How to treat radiation enteritis?
summary
Radiation enteritis is one of them, patients will feel abdominal pain, if suffering from this disease, it is very uncomfortable, seriously affected the life of patients, so, in fact, life should pay attention to some health care items, pay attention to more rest, effectively regulate the disease, in order to avoid more problems. So we must do a good job of the disease related work, then how to treat radiation enteritis?.
How to treat radiation enteritis?
First: if the enteritis is severe dehydration or mild to moderate dehydration, patients with poor general conditions, and even potassium, sodium, chloride electrolyte disorders acidosis, they need intravenous infusion treatment in the hospital.
Second: viral enteritis generally does not need pathogen treatment, but self-healing. Bacterial enteritis, the best choice of antimicrobial agents according to the results of bacterial drug sensitivity test. When suffering from bacillary dysentery, because dysentery bacilli are widely resistant to commonly used antibiotics, compound sulfamethoxazole, Pipemidic Acid, gentamicin, amikacin, etc. can be generally used. Campylobacter jejuni enteritis can be treated with erythromycin, gentamicin and chloramphenicol. Yersinia enterocolitica enteritis commonly used gentamicin, kanamycin, compound sulfamethoxazole, tetracycline, chloramphenicol, etc. Mild patients with Salmonella enteritis can not use antibiotics, severe patients can use chloramphenicol or compound sulfamethoxazole. Neomycin, colistin and gentamicin are effective in the treatment of invasive colitis. Enteritis caused by amoebic dysentery, Trichinella and Trichomonas can be treated with metronidazole. Schistosomiasis can be treated with praziquantel. Oral nystatin has a good effect on Candida albicans enteritis. Patients with systemic fungal infection should be treated with amphotericin B.

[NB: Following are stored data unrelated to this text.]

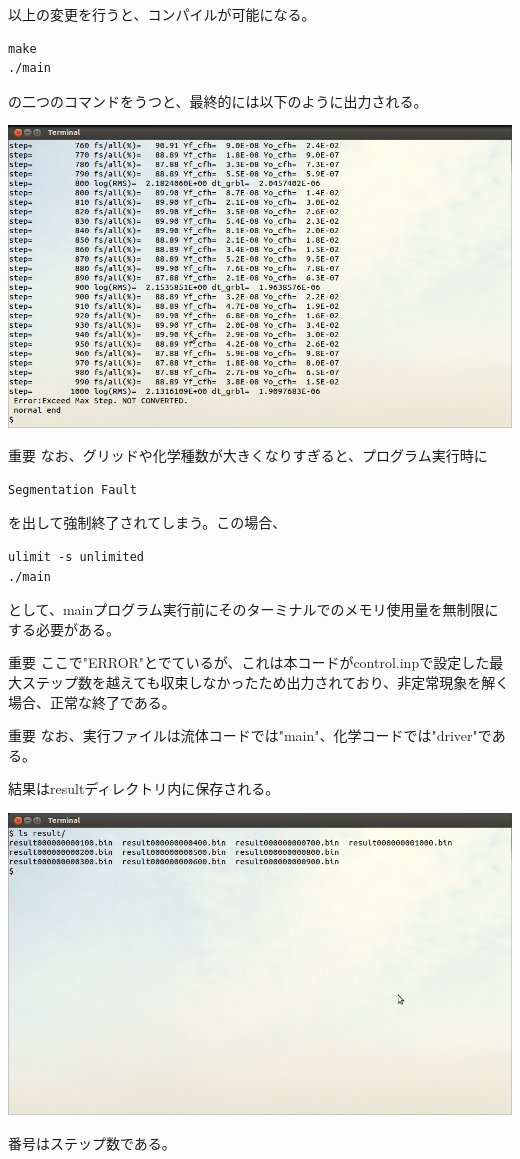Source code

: \documentclass{jsarticle}
\begin{document}
以上の変更を行うと、コンパイルが可能になる。
\begin{verbatim}
make
./main
\end{verbatim}
の二つのコマンドをうつと、最終的には以下のように出力される。
\begin{center}
\includegraphics[width=.8\textwidth,bb=0 0 962 577]{tutorial_img/200.png}
\end{center}
\begin{itembox}[l]{重要}
なお、グリッドや化学種数が大きくなりすぎると、プログラム実行時に
\begin{verbatim}
Segmentation Fault
\end{verbatim}
を出して強制終了されてしまう。この場合、
\begin{verbatim}
ulimit -s unlimited
./main
\end{verbatim}
として、mainプログラム実行前にそのターミナルでのメモリ使用量を無制限にする必要がある。
\end{itembox}

\begin{itembox}[l]{重要}
ここで"ERROR"とでているが、これは本コードがcontrol.inpで設定した最大ステップ数を越えても収束しなかったため出力されており、非定常現象を解く場合、正常な終了である。
\end{itembox}
\begin{itembox}[l]{重要}
なお、実行ファイルは流体コードでは"main"、化学コードでは"driver"である。
\end{itembox}

結果はresultディレクトリ内に保存される。
\begin{center}
\includegraphics[width=.8\textwidth,bb=0 0 962 577]{tutorial_img/210.png}
\end{center}
番号はステップ数である。
\end{document}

Third: in the early stage of diarrhea, we can use rice soup with a little sugar and salt or boiled water with sugar to prevent dehydration. For patients with mild or moderate dehydration, but generally without vomiting and abdominal distension, we can only take oral rehydration salt.
matters needing attention
I would also like to emphasize: limit high-fat, high protein, low cellulose diet: proctitis is related to high-fat, high protein, low cellulose diet. This is because high-fat food can increase bile secretion and promote the growth of intestinal bacteria. Under the action of anaerobic bacteria, bile alcohol and bile salt form unsaturated cholesterol, such as deoxycholic acid and lithocholic acid, which increase the number of these two kinds of inflammatory substances and promote the onset of proctitis.